SSH was lost sometime late Friday evening. On Saturday evening I created a snapshot of the drive for troubleshooting. Looking at the logfiles, syslog and auth.log both stopped being written to on Friday evening (I'm guessing around the time we lost SSH). Where/what should I be looking for in system logs that could stop logs from being written, close all ports, but yet allow NFS to continue working and cronjobs to run fine? Please keep in mind, this a cloud environment so SSH is my only way into the instance itself so all I can do right now is look through the logs from the snapshot. This particular instance that has broke twice is only running a handful of lftp type cronjobs currently.

2
sshubuntu-14.04google-compute-enginesyslog
Does rebooting the instance bring up ssh again? One option to troubleshoot would be creating a snapshot of disk and attach it to another instance. - Paolo P.
Have a look at this question's comments. As you are using ubuntu-14.04, this is very likely to be due to ip2ban or sshguar like software rendering SSH unusable due to IPTables poor management. - Antxon
I have the same issue, wondering any solution? - SamK

2 Answers

0
votes

I have faced this issue. Two reasons I found, causing connection refuse error.
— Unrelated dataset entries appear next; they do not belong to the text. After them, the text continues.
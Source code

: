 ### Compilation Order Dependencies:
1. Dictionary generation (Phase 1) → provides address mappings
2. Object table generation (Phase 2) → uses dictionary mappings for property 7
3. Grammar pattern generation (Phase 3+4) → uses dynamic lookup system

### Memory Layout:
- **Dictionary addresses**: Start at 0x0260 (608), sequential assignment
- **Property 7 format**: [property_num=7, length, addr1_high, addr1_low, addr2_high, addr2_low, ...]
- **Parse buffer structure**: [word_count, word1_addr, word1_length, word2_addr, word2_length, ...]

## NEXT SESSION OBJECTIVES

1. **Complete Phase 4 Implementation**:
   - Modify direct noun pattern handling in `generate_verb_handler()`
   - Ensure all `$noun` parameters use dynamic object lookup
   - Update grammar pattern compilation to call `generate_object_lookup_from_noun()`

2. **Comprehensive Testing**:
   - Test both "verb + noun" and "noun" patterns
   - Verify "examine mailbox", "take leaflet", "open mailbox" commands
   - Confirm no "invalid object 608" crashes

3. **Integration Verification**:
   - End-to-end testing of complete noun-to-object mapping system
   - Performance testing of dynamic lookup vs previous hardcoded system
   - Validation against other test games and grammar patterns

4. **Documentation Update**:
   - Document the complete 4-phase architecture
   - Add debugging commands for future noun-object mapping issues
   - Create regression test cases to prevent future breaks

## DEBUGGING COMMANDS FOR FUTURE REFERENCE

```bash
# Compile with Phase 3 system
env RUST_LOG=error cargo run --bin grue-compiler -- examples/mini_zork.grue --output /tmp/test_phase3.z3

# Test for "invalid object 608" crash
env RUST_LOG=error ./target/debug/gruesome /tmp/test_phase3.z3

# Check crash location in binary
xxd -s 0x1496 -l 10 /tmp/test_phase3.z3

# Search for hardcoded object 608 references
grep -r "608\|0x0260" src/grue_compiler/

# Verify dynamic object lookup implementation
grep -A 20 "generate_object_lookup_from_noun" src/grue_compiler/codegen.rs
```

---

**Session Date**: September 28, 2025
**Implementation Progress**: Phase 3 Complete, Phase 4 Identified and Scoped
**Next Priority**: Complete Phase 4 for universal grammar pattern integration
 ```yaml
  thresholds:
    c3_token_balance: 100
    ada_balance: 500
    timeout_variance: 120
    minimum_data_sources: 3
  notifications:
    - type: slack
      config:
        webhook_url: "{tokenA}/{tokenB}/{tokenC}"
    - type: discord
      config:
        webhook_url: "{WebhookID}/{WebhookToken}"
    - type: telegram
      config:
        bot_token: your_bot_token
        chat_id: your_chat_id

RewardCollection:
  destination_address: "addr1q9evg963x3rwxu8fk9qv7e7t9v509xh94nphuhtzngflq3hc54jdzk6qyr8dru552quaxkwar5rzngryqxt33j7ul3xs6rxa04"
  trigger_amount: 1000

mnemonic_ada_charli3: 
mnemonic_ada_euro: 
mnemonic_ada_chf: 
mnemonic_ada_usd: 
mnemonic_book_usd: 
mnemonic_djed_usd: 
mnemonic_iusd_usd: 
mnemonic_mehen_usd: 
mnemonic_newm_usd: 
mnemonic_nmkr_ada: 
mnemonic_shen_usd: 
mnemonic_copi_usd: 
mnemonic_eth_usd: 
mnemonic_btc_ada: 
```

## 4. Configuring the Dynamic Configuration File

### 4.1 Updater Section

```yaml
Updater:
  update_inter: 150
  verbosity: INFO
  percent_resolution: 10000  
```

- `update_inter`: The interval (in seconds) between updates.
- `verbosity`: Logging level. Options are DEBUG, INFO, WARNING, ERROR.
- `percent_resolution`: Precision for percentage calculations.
  1. Improper firewall rule:- Check whether firewall rule for port 22 is properly open for your compute engine instance. Try giving unique tag to your instance and then paste that tag in firewall rule for port 22 at "Target tags" area then save it.
  2. Private key got expired (I don't know why this occurred) :- for this try generating new keys using PuTTYgen, then copy newly generated public key and paste it at "consol->Compute Engine->VM instances->(your instance name)->Edit->SSH keys". Make sure you have unchecked "Block project-wide SSH keys" field and save it. Now save your private key and use that private key to do SSH via PuTTY.

First try method 1 and check...if that doesn't work then try method 2.

Hope it might solve your problem

0
votes

Today I have found some point when tunning on sysctl.conf (VM box on GcloudGcloud(GCE))

My edit

kernel.sem = 250 32000 100 128

kernel.shmmax = 17179869184
kernel.shmall = 4194304

GCloud default

kernel.sem = 32000 1024000000 500 32000

kernel.shmall = 18446744073692774399

kernel.shmmax = 18446744073692774399

After run

sysctl -p

It's OK.

But if you reboot system then VM will read optimize value on sysctl.conf then will effect could not connect to VM . (Sometime could not ping to that VM or could not ssh to that VM).

Please concern on these tunning value on sysctl.conf also in Gcloud(GCE).